2018-08-15 16:28:19

by D. J. Bernstein

[permalink] [raw]
Subject: Re: [PATCH v1 2/3] zinc: Introduce minimal cryptography library

Eric Biggers writes:
> I've also written a scalar ChaCha20 implementation (no NEON instructions!) that
> is 12.2 cpb on one block at a time on Cortex-A7, taking advantage of the free
> rotates; that would be useful for the single permutation used to compute
> XChaCha's subkey, and also for the ends of messages.

This is also how ends of messages are handled in the 2012 implementation
crypto_stream/salsa20/armneon6 (see "mainloop1") inside the SUPERCOP
benchmarking framework:

https://bench.cr.yp.to/supercop.html

This code is marginally different from Eric's new code because the
occasional loads and stores are scheduled for the Cortex-A8 rather than
the Cortex-A7, and because it's Salsa20 rather than ChaCha20.

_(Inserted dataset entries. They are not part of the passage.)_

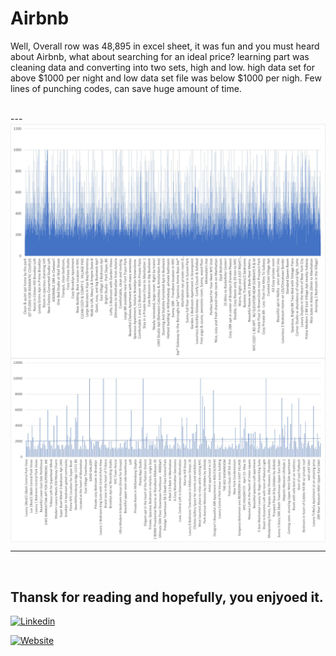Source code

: # Airbnb

Well, Overall row was 48,895 in excel sheet, it was fun and you must heard about Airbnb, what about searching for an ideal price? learning part was cleaning data and converting into two sets, high and low. high data set for above $1000 per night and low data set file was below $1000 per nigh. Few lines of punching codes, can save huge amount of time.

<br/>
---

<img width="1000" align='center' src="https://raw.githubusercontent.com/harryworlds/Airbnb/main/1.jpg">

<img width="1000" align='center' src="https://raw.githubusercontent.com/harryworlds/Airbnb/main/2.jpg">



---

<br/>

Thansk for reading and hopefully, you enjyoed it.
<br/>
---
[![Linkedin](https://img.shields.io/website?label=Linkedin&style=for-the-badge&url=https://www.linkedin.com/in/thapahemant/)](https://www.linkedin.com/in/thapahemant/)

[![Website](https://img.shields.io/website?label=Click_here/harryworls_Github&style=for-the-badge&url=https://github.com/harryworlds)](https://github.com/harryworlds)
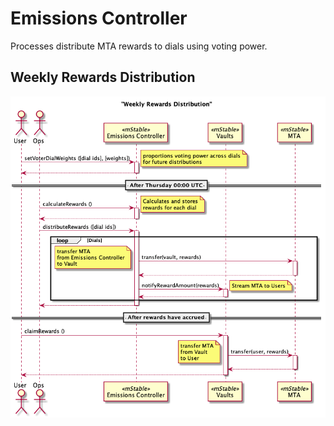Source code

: # Emissions Controller

Processes distribute MTA rewards to dials using voting power.

## Weekly Rewards Distribution

![Weekly Rewards Emissions](./weeklyEmissions.png)
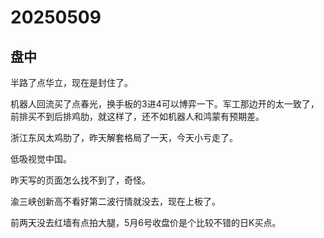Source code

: # 20250509

## 盘中

半路了点华立，现在是封住了。

机器人回流买了点春光，换手板的3进4可以博弈一下。军工那边开的太一致了，前排买不到后排鸡肋，就这样了，还不如机器人和鸿蒙有预期差。

浙江东风太鸡肋了，昨天解套格局了一天，今天小亏走了。

低吸视觉中国。

昨天写的页面怎么找不到了，奇怪。

渝三峡创新高不看好第二波行情就没去，现在上板了。

前两天没去红墙有点拍大腿，5月6号收盘价是个比较不错的日K买点。
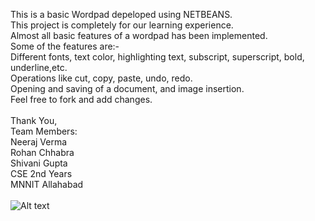 This is a basic Wordpad depeloped using NETBEANS.<br />
This project is completely for our learning experience.<br />
Almost all basic features of a wordpad has been implemented.<br />
Some of the features are:-<br />
Different fonts, text color, highlighting text, subscript, superscript, bold, underline,etc.<br />
Operations like cut, copy, paste, undo, redo.<br />
Opening and saving of a document, and image insertion.<br />
Feel free to fork and add changes. <br />
<br />
Thank You,<br />
Team Members: <br />
Neeraj Verma<br />
Rohan Chhabra<br />
Shivani Gupta<br />
CSE 2nd Years<br />
MNNIT Allahabad<br />
<br />
![Alt text](images/imgage1.jpg?raw=true "Optional Title")

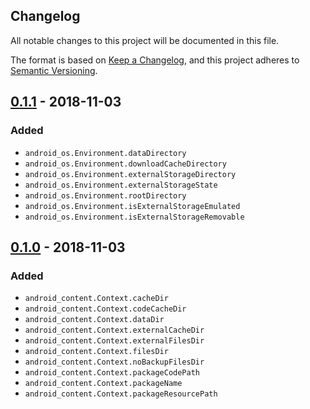 Changelog
---------

All notable changes to this project will be documented in this file.

The format is based on [Keep a Changelog](https://keepachangelog.com/en/1.0.0/),
and this project adheres to [Semantic Versioning](https://semver.org/spec/v2.0.0.html).

## [0.1.1] - 2018-11-03
### Added
- `android_os.Environment.dataDirectory`
- `android_os.Environment.downloadCacheDirectory`
- `android_os.Environment.externalStorageDirectory`
- `android_os.Environment.externalStorageState`
- `android_os.Environment.rootDirectory`
- `android_os.Environment.isExternalStorageEmulated`
- `android_os.Environment.isExternalStorageRemovable`

## [0.1.0] - 2018-11-03
### Added
- `android_content.Context.cacheDir`
- `android_content.Context.codeCacheDir`
- `android_content.Context.dataDir`
- `android_content.Context.externalCacheDir`
- `android_content.Context.externalFilesDir`
- `android_content.Context.filesDir`
- `android_content.Context.noBackupFilesDir`
- `android_content.Context.packageCodePath`
- `android_content.Context.packageName`
- `android_content.Context.packageResourcePath`

[0.1.1]: https://github.com/drydart/flutter_android/compare/0.1.0...0.1.1
[0.1.0]: https://github.com/drydart/flutter_android/compare/0.0.1...0.1.0
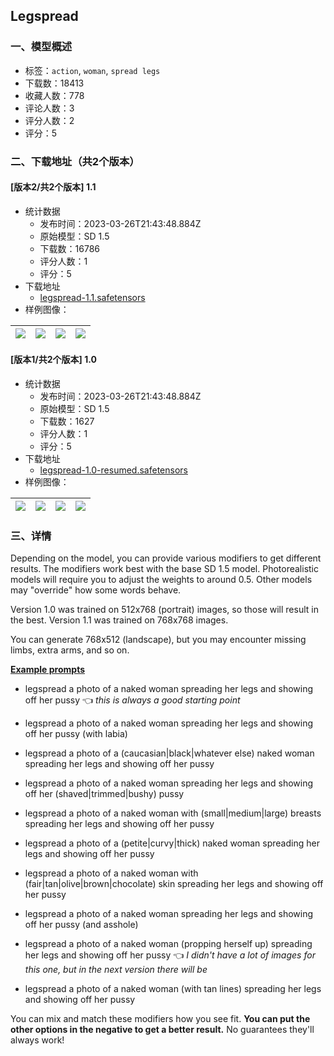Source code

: ## Legspread
### 一、模型概述

- 标签：`action`, `woman`, `spread legs`
- 下载数：18413
- 收藏人数：778
- 评论人数：3
- 评分人数：2
- 评分：5

### 二、下载地址（共2个版本）

#### [版本2/共2个版本] 1.1

- 统计数据
  - 发布时间：2023-03-26T21:43:48.884Z
  - 原始模型：SD 1.5
  - 下载数：16786
  - 评分人数：1
  - 评分：5
- 下载地址
  - [legspread-1.1.safetensors](https://civitai.com/api/download/models/29760)
- 样例图像：

| <img src="https://image.civitai.com/xG1nkqKTMzGDvpLrqFT7WA/f086ff8b-0b5b-4561-2579-f4c4eaf3d300/width=450/336912.jpeg" /> | <img src="https://image.civitai.com/xG1nkqKTMzGDvpLrqFT7WA/f94f9670-a3fb-4c8f-94fe-5807bd097500/width=450/336930.jpeg" /> | <img src="https://image.civitai.com/xG1nkqKTMzGDvpLrqFT7WA/80e12538-3b67-4f0a-88c2-00ee13611d00/width=450/336911.jpeg" /> | <img src="https://image.civitai.com/xG1nkqKTMzGDvpLrqFT7WA/7b708c22-1899-4cd1-d905-ded6c7153400/width=450/336964.jpeg" /> |
| ---- | ---- | ---- | ---- |

#### [版本1/共2个版本] 1.0

- 统计数据
  - 发布时间：2023-03-26T21:43:48.884Z
  - 原始模型：SD 1.5
  - 下载数：1627
  - 评分人数：1
  - 评分：5
- 下载地址
  - [legspread-1.0-resumed.safetensors](https://civitai.com/api/download/models/24907)
- 样例图像：

| <img src="https://image.civitai.com/xG1nkqKTMzGDvpLrqFT7WA/9b1df7df-1aff-4518-5452-be8e99611700/width=450/272400.jpeg" /> | <img src="https://image.civitai.com/xG1nkqKTMzGDvpLrqFT7WA/bc86b19f-8c32-434f-345d-b406298f7600/width=450/272415.jpeg" /> | <img src="https://image.civitai.com/xG1nkqKTMzGDvpLrqFT7WA/d1b429b5-534b-42d1-816e-8882f3248000/width=450/272414.jpeg" /> | <img src="https://image.civitai.com/xG1nkqKTMzGDvpLrqFT7WA/6e9d3fca-b1c8-42a9-60a7-97dacda2bd00/width=450/272413.jpeg" /> |
| ---- | ---- | ---- | ---- |


### 三、详情
<p>Depending on the model, you can provide various modifiers to get different results. The modifiers work best with the base SD 1.5 model. Photorealistic models will require you to adjust the weights to around 0.5. Other models may "override" how some words behave.</p><p>Version 1.0 was trained on 512x768 (portrait) images, so those will result in the best.  Version 1.1 was trained on 768x768 images.</p><p>You can generate 768x512 (landscape), but you may encounter missing limbs, extra arms, and so on.</p><p><strong><u>Example prompts</u></strong></p><ul><li><p>legspread a photo of a naked woman spreading her legs and showing off her pussy 👈 <em>this is always a good starting point</em></p></li><li><p>legspread a photo of a naked woman spreading her legs and showing off her pussy (with labia)</p></li><li><p>legspread a photo of a (caucasian|black|whatever else) naked woman spreading her legs and showing off her pussy</p></li><li><p>legspread a photo of a naked woman spreading her legs and showing off her (shaved|trimmed|bushy) pussy</p></li><li><p>legspread a photo of a naked woman with (small|medium|large) breasts spreading her legs and showing off her pussy</p></li><li><p>legspread a photo of a (petite|curvy|thick) naked woman spreading her legs and showing off her pussy</p></li><li><p>legspread a photo of a naked woman with (fair|tan|olive|brown|chocolate) skin spreading her legs and showing off her pussy</p></li><li><p>legspread a photo of a naked woman spreading her legs and showing off her pussy (and asshole)</p></li><li><p>legspread a photo of a naked woman (propping herself up) spreading her legs and showing off her pussy 👈 <em>I didn't have a lot of images for this one, but in the next version there will be</em></p></li><li><p>legspread a photo of a naked woman (with tan lines) spreading her legs and showing off her pussy</p></li></ul><p></p><p>You can mix and match these modifiers how you see fit. <strong>You can put the other options in the negative to get a better result.</strong> No guarantees they'll always work!</p>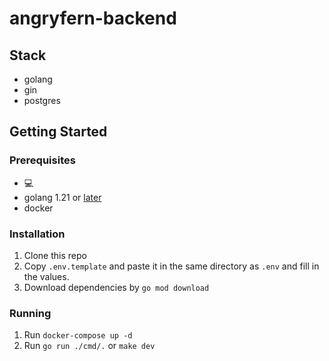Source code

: # angryfern-backend

## Stack

- golang
- gin
- postgres

## Getting Started

### Prerequisites

- 💻
- golang 1.21 or [later](https://go.dev)
- docker

### Installation

1. Clone this repo
2. Copy `.env.template` and paste it in the same directory as `.env` and fill in the values.
3. Download dependencies by `go mod download`

### Running

1. Run `docker-compose up -d`
2. Run `go run ./cmd/.` or `make dev`
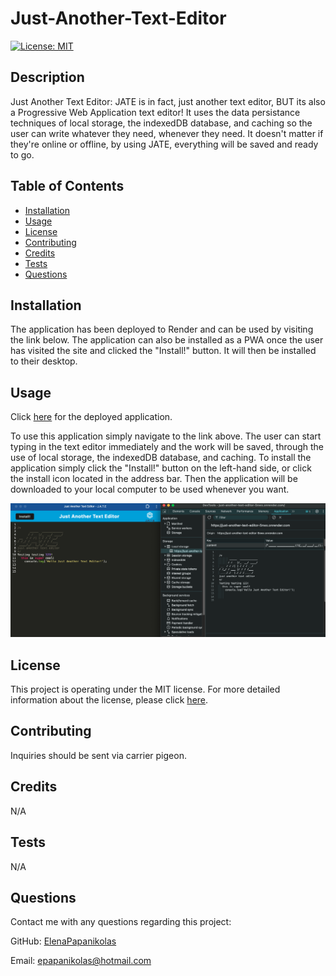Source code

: 
# Just-Another-Text-Editor
[![License: MIT](https://img.shields.io/badge/License-MIT-yellow.svg)](https://opensource.org/licenses/MIT)

## Description
Just Another Text Editor: JATE is in fact, just another text editor, BUT its also a Progressive Web Application text editor! It uses the data persistance techniques of local storage, the indexedDB database, and caching so the user can write whatever they need, whenever they need. It doesn't matter if they're online or offline, by using JATE, everything will be saved and ready to go.

## Table of Contents
* [Installation](#installation)
* [Usage](#usage)
* [License](#license)
* [Contributing](#contributing)
* [Credits](#credits)
* [Tests](#tests)
* [Questions](#questions)

## Installation
The application has been deployed to Render and can be used by visiting the link below. The application can also be installed as a PWA once the user has visited the site and clicked the "Install!" button. It will then be installed to their desktop.

## Usage
Click [here](https://just-another-text-editor-5nwx.onrender.com/) for the deployed application.

To use this application simply navigate to the link above. The user can start typing in the text editor immediately and the work will be saved, through the use of local storage, the indexedDB database, and caching. To install the application simply click the "Install!" button on the left-hand side, or click the install icon located in the address bar. Then the application will be downloaded to your local computer to be used whenever you want.

![Screenshot of JATE](./client/src/images/jateScreenshot.png)

## License 
This project is operating under the MIT license. For more detailed information about the license, please click [here](https://opensource.org/licenses/MIT).

## Contributing 
Inquiries should be sent via carrier pigeon.

## Credits
N/A

## Tests
N/A

## Questions 
Contact me with any questions regarding this project:

GitHub: [ElenaPapanikolas](https://github.com/ElenaPapanikolas)

Email: epapanikolas@hotmail.com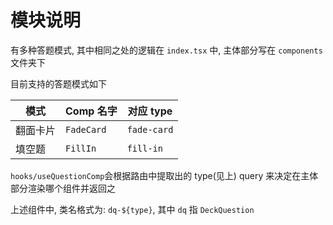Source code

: # 模块说明

有多种答题模式, 其中相同之处的逻辑在 `index.tsx` 中, 主体部分写在 `components` 文件夹下

目前支持的答题模式如下

| 模式     | Comp 名字  | 对应 type   |
| -------- | ---------- | ----------- |
| 翻面卡片 | `FadeCard` | `fade-card` |
| 填空题   | `FillIn`   | `fill-in`   |

`hooks/useQuestionComp`会根据路由中提取出的 type(见上) query 来决定在主体部分渲染哪个组件并返回之

上述组件中, 类名格式为: `dq-${type}`, 其中 `dq` 指 `DeckQuestion`
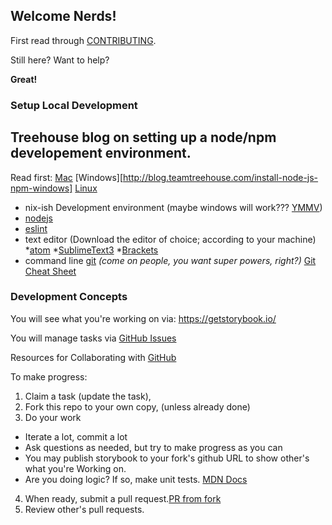 ## Welcome Nerds!

First read through [CONTRIBUTING](./CONTRIBUTING.md).

Still here?  Want to help?

**Great!**

### Setup Local Development

## Treehouse blog on setting up a node/npm developement environment.
Read first: [Mac](http://blog.teamtreehouse.com/install-node-js-npm-mac) [Windows][http://blog.teamtreehouse.com/install-node-js-npm-windows] [Linux](http://blog.teamtreehouse.com/install-node-js-npm-linux)

* nix-ish Development environment (maybe windows will work??? [YMMV](https://www.google.com/search?q=ymmv&ie=utf-8&oe=utf-8&client=firefox-b-1-ab))
* [nodejs](https://nodejs.org/en/download/)
* [eslint](https://eslint.org/docs/user-guide/getting-started#global-installation-and-usage)
* text editor (Download the editor of choice; according to your machine)
  *[atom](http://flight-manual.atom.io/getting-started/sections/installing-atom/)
  *[SublimeText3](https://www.sublimetext.com/3)
  *[Brackets](http://brackets.io/)
* command line [git](https://git-scm.com/book/en/v2/Getting-Started-Installing-Git)
  *(come on people, you want super powers, right?)* [Git Cheat Sheet](https://www.git-tower.com/blog/git-cheat-sheet/)

### Development Concepts

You will see what you're working on via: https://getstorybook.io/

You will manage tasks via [GitHub Issues](https://github.com/zeroasterisk/react-uniforms-widgets)

Resources for Collaborating with [GitHub](https://help.github.com/categories/collaborating-with-issues-and-pull-requests/)

To make progress:

1. Claim a task (update the task),
2. Fork this repo to your own copy, (unless already done)
3. Do your work
 - Iterate a lot, commit a lot
 - Ask questions as needed, but try to make progress as you can
 - You may publish storybook to your fork's github URL to show other's what
   you're Working on.
 - Are you doing logic?  If so, make unit tests. [MDN Docs](https://developer.mozilla.org/en-US/docs/Learn/Tools_and_testing)
4. When ready, submit a pull request.[PR from fork](https://help.github.com/articles/creating-a-pull-request-from-a-fork/)
5. Review other's pull requests.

The bigger picture is that there are 63 implementations of Salsa20 and
ChaCha20 in SUPERCOP from 10 authors showing various implementation
techniques, including all the techniques that have been mentioned in
this thread; and centralized benchmarks on (e.g.)

https://bench.cr.yp.to/results-stream.html#amd64-kizomba
https://bench.cr.yp.to/web-impl/amd64-kizomba-crypto_stream-salsa20.html

showing what's fastest on various platforms, using well-developed
benchmarking tools that produce repeatable, meaningful measurements.
There are also various papers explaining the main techniques.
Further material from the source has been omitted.